Antifascist Guide Promoted on Montreal Website Calls for Physical and Structural Resistance Against “Rising Fascism”
Executive Summary
A recent publication on the radical Montreal Counter-Information site frames a global rise in fascism—including in the U.S., Canada, and Palestine—as justification for decentralized, collective resistance, including physical confrontation and sabotage. Drawing on leftist and abolitionist thought, the guide does not merely advocate ideological opposition but outlines tactics intended to directly disrupt what it calls “fascist consolidation,” prompting concern about the normalization of violent resistance as political praxis.
Analysis
Framed as a conceptual roadmap for responding to what it calls the consolidation of fascist regimes in the West, a new text published by Montréal Antifasciste explicitly urges resistance that ranges from grassroots organizing to physically confronting perceived fascist actors and infrastructures. The essay, titled A Few Basics About Fascism and How to Deal With It, blends political education with a call to action, rooted in a framework that views fascism as not a historical anomaly but a logical extension of liberal democratic failure.
The article begins by redefining fascism through a broad and inclusive lens. It includes systemic racism, transphobia, Islamophobia, the carceral state, and colonial structures as central features of an evolving fascist order. These, it claims, have been supercharged by events such as U.S. support for Israel, anti-trans legislation, and border militarization. Drawing on a constellation of radical thinkers—from Kelly Hayes to Mark Bray—the authors assert that fascism is already here, and so too must be resistance.
What sets this publication apart is its unapologetic embrace of “direct confrontation.” It urges readers to physically prevent fascists from spreading their hatred, a phrase that condones and encourages the use of physical force in protest contexts. Additionally, it explicitly criticizes liberal democratic responses to fascism as inadequate or complicit, asserting that state structures will either enable fascism outright or capitulate to it for economic survival.
The document also advocates for preemptive community organization that includes sabotage of bureaucratic systems, refusal to cooperate with state mechanisms, and disruption of capitalist logistics. Such “diversity of tactics” includes general strikes, alternative care networks, and “industrial sabotage.” These are framed not as extreme options, but as necessary tools in what is presented as an existential struggle.

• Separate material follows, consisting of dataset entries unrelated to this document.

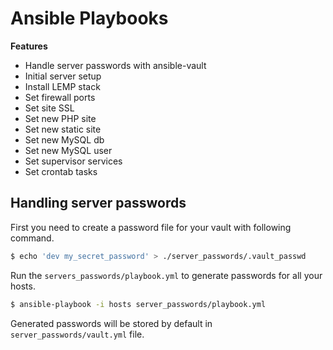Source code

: # Ansible Playbooks

**Features**

 - Handle server passwords with ansible-vault
 - Initial server setup
 - Install LEMP stack
 - Set firewall ports
 - Set site SSL
 - Set new PHP site
 - Set new static site
 - Set new MySQL db
 - Set new MySQL user
 - Set supervisor services
 - Set crontab tasks


## Handling server passwords

First you need to create a password file for your vault with following command.

```bash
$ echo 'dev my_secret_password' > ./server_passwords/.vault_passwd
```

Run the `servers_passwords/playbook.yml` to generate passwords for all your hosts.

```bash
$ ansible-playbook -i hosts server_passwords/playbook.yml
```

Generated passwords will be stored by default in `server_passwords/vault.yml` file.
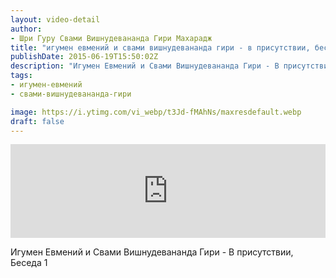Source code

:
 ```yaml
---
layout: video-detail
author:
- Шри Гуру Свами Вишнудевананда Гири Махарадж
title: "игумен евмений и свами вишнудевананда гири - в присутствии, беседа 1"
publishDate: 2015-06-19T15:50:02Z
description: "Игумен Евмений и Свами Вишнудевананда Гири - В присутствии, Беседа 1"
tags: 
- игумен-евмений
- свами-вишнудевананда-гири

image: https://i.ytimg.com/vi_webp/t3Jd-fMAhNs/maxresdefault.webp
draft: false
---
```


<iframe width="100%" src="https://www.youtube.com/embed/t3Jd-fMAhNs" frameborder="0" allowfullscreen=""></iframe> 

 Игумен Евмений и Свами Вишнудевананда Гири - В присутствии, Беседа 1

  

 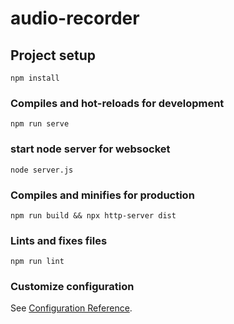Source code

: # audio-recorder

## Project setup
```
npm install
```

### Compiles and hot-reloads for development
```
npm run serve
```
### start node server for websocket
```
node server.js
```

### Compiles and minifies for production
```
npm run build && npx http-server dist
```

### Lints and fixes files
```
npm run lint
```

### Customize configuration
See [Configuration Reference](https://cli.vuejs.org/config/).

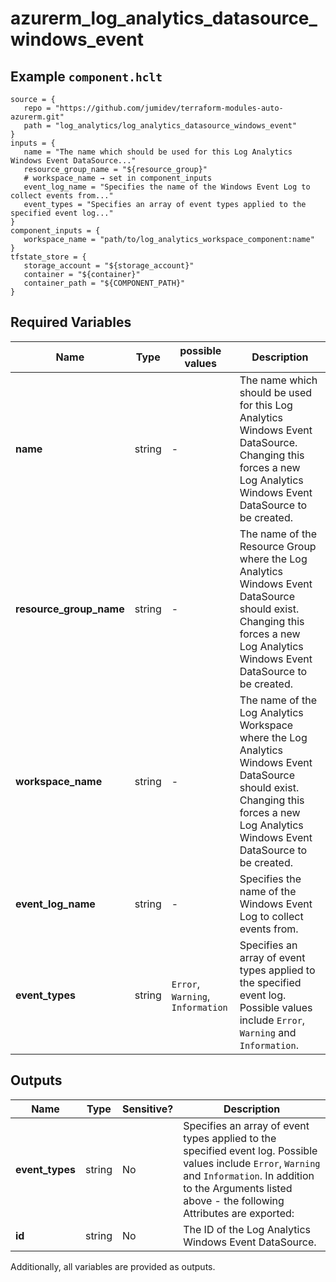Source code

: # azurerm_log_analytics_datasource_windows_event



## Example `component.hclt`

```hcl
source = {
   repo = "https://github.com/jumidev/terraform-modules-auto-azurerm.git"   
   path = "log_analytics/log_analytics_datasource_windows_event"   
}
inputs = {
   name = "The name which should be used for this Log Analytics Windows Event DataSource..."   
   resource_group_name = "${resource_group}"   
   # workspace_name → set in component_inputs
   event_log_name = "Specifies the name of the Windows Event Log to collect events from..."   
   event_types = "Specifies an array of event types applied to the specified event log..."   
}
component_inputs = {
   workspace_name = "path/to/log_analytics_workspace_component:name"   
}
tfstate_store = {
   storage_account = "${storage_account}"   
   container = "${container}"   
   container_path = "${COMPONENT_PATH}"   
}
```

## Required Variables

| Name | Type |  possible values |  Description |
| ---- | --------- |  ----------- | ----------- |
| **name** | string |  -  |  The name which should be used for this Log Analytics Windows Event DataSource. Changing this forces a new Log Analytics Windows Event DataSource to be created. | 
| **resource_group_name** | string |  -  |  The name of the Resource Group where the Log Analytics Windows Event DataSource should exist. Changing this forces a new Log Analytics Windows Event DataSource to be created. | 
| **workspace_name** | string |  -  |  The name of the Log Analytics Workspace where the Log Analytics Windows Event DataSource should exist. Changing this forces a new Log Analytics Windows Event DataSource to be created. | 
| **event_log_name** | string |  -  |  Specifies the name of the Windows Event Log to collect events from. | 
| **event_types** | string |  `Error`, `Warning`, `Information`  |  Specifies an array of event types applied to the specified event log. Possible values include `Error`, `Warning` and `Information`. | 



## Outputs

| Name | Type | Sensitive? | Description |
| ---- | ---- | --------- | --------- |
| **event_types** | string | No  | Specifies an array of event types applied to the specified event log. Possible values include `Error`, `Warning` and `Information`. In addition to the Arguments listed above - the following Attributes are exported: | 
| **id** | string | No  | The ID of the Log Analytics Windows Event DataSource. | 

Additionally, all variables are provided as outputs.
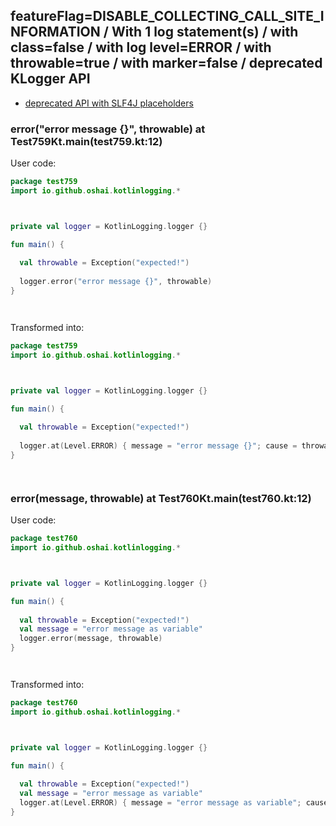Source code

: ## featureFlag=DISABLE_COLLECTING_CALL_SITE_INFORMATION / With 1 log statement(s) / with class=false / with log level=ERROR / with throwable=true / with marker=false / deprecated KLogger API

* [deprecated API with SLF4J placeholders](deprecated-slf4j-placeholders.md)

###  error("error message {}", throwable) at Test759Kt.main(test759.kt:12)

User code:
```kotlin
package test759
import io.github.oshai.kotlinlogging.*



private val logger = KotlinLogging.logger {}

fun main() {
  
  val throwable = Exception("expected!")
  
  logger.error("error message {}", throwable)
}




```
  
Transformed into:
```kotlin
package test759
import io.github.oshai.kotlinlogging.*



private val logger = KotlinLogging.logger {}

fun main() {
  
  val throwable = Exception("expected!")
  
  logger.at(Level.ERROR) { message = "error message {}"; cause = throwable; internalCompilerData = KLoggingEventBuilder.InternalCompilerData(messageTemplate = ""error message {}"")
}




```

###  error(message, throwable) at Test760Kt.main(test760.kt:12)

User code:
```kotlin
package test760
import io.github.oshai.kotlinlogging.*



private val logger = KotlinLogging.logger {}

fun main() {
  
  val throwable = Exception("expected!")
  val message = "error message as variable"
  logger.error(message, throwable)
}




```
  
Transformed into:
```kotlin
package test760
import io.github.oshai.kotlinlogging.*



private val logger = KotlinLogging.logger {}

fun main() {
  
  val throwable = Exception("expected!")
  val message = "error message as variable"
  logger.at(Level.ERROR) { message = "error message as variable"; cause = throwable; internalCompilerData = KLoggingEventBuilder.InternalCompilerData(messageTemplate = "message")
}




```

Critically, the text distinguishes itself by treating noncooperation and sabotage not just as protest but as survival strategies. It warns against “anticipatory obedience”—a psychological tendency of the public to preemptively comply with authoritarian norms—and promotes instead an ethic of friction and interruption. This includes subverting processes at every level: slowing construction, falsifying compliance, or simply making music in defiance of curfews.
Importantly, the publication also stresses solidarity, especially among vulnerable and marginalized communities. It argues that isolation makes populations more governable and repression more effective. Therefore, it urges unity among anarchists, anti-colonial activists, union organizers, and disability rights advocates.
While the piece maintains an overall tone of defensive resistance, its normalizing of physical disruption and direct interference walks a line that could easily cross into justification for unlawful or violent action. The authors explicitly reject dialogue with their ideological opponents, asserting that fascists are not to be debated but obstructed.
The guide reflects a growing convergence of abolitionist, anti-colonial, and radical anarchist thought into a cohesive counter-ideological framework that treats violent resistance as both necessary and moral. This convergence is increasingly documented on independent radical media platforms like Montréal Counter-Information, which are emerging as strategic nodes for far-left coordination and messaging in Canada.